4.2. Moderately vulnerable countries: Political-economic context and state-led responses

4.2.1. “Manageable” pressures and balanced responses: Algeria, Jordan, and Turkey

The group of moderately vulnerable countries contains some Mediterranean countries with relative resilience and varying levels of dependence on imports from Ukraine and Russia. The level of dependence on Ukraine’s agricultural exports matters more since it has become a main war area. This can divide Group 2 countries into two subgroups, with Algeria, Jordan, and Turkey forming the first group with “manageable” pressures, since their dependence levels are not very high and rather skewed toward Russia rather than Ukraine. In this category, Algeria has a concerning (more than 20%) dependence on Russia only in the category of oils and fats. As a result of the Ukraine war, Algeria has suffered from double-digit inflation, particularly hitting food staples whose prices were liberalized in 2021 through the removal of food and energy subsidies (37). However, the inflation and the removal of the food subsidies have been common to other Middle Eastern countries. Recently, some food subsidies were replaced with social safety programs in Egypt, Mauritania, Algeria and Sudan, and these programs targeting the poor can mitigate some of the potential impacts of the Ukraine war (9). Besides, Algeria does not show dependence on Russia or Ukraine regarding grain, which is imported from France (38). Algeria, the third largest wheat importer in the world, has for a long time disallowed the import of Russian wheat (39). Furthermore, as a significant gas-exporting country, rising gas prices can help mitigate some of the food-related impacts in Algeria, or reduce its high dependence on oils and fats from Russia.
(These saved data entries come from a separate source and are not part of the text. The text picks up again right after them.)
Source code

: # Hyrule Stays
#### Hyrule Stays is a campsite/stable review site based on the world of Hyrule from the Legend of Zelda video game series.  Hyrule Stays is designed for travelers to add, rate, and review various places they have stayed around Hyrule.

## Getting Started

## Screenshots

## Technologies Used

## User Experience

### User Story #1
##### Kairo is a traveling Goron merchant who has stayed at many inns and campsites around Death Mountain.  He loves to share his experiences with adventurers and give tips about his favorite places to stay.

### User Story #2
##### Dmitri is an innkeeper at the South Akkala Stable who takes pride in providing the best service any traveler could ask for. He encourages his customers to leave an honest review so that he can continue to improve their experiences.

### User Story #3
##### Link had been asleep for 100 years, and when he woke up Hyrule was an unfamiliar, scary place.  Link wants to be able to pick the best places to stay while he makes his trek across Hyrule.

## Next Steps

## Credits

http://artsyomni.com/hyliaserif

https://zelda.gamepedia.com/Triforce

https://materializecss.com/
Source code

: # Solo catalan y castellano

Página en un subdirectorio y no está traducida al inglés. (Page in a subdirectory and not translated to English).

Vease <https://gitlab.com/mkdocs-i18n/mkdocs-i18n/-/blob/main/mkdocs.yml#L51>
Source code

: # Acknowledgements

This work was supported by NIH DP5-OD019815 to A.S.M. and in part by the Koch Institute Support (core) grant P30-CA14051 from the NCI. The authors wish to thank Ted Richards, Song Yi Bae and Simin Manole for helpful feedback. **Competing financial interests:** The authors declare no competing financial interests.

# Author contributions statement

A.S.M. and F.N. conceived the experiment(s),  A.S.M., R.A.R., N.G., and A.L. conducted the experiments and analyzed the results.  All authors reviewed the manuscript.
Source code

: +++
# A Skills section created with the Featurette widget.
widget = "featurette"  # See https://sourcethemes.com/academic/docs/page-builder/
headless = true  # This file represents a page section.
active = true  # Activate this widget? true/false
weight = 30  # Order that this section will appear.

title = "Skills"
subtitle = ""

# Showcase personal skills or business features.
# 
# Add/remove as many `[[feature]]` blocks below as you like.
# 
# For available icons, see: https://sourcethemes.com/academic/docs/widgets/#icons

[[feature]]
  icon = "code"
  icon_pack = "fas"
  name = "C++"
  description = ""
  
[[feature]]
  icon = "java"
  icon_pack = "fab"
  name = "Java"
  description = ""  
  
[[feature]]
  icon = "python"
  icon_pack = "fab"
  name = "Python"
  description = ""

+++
In Jordan, some limited level of dependence exists, mostly on Russia regarding cereals and oils, but it can be mitigated for this small-sized country (ca. 10 million inhabitants). Jordan has also mitigated past crises related to COVID-19 or the bans imposed by some countries on the exports of agri-food products. For example, in 2020, Romania banned wheat exports, thus triggering supply chain concerns across the Middle East (40). Although this ban only lasted for 6 days, it awakened some Middle Eastern countries such as Jordan, which imported one fifth of its cereals from Romania and needed to diversify its trade partners (41).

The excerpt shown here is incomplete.